• **Activity**
Each record that follows is to be reproduced verbatim.

• **Material to process**
********

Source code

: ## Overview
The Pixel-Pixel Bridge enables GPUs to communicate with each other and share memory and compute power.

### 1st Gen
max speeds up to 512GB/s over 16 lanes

********

• **Result for this task**
Source code

: ## Overview
The Pixel-Pixel Bridge enables GPUs to communicate with each other and share memory and compute power.

### 1st Gen
max speeds up to 512GB/s over 16 lanes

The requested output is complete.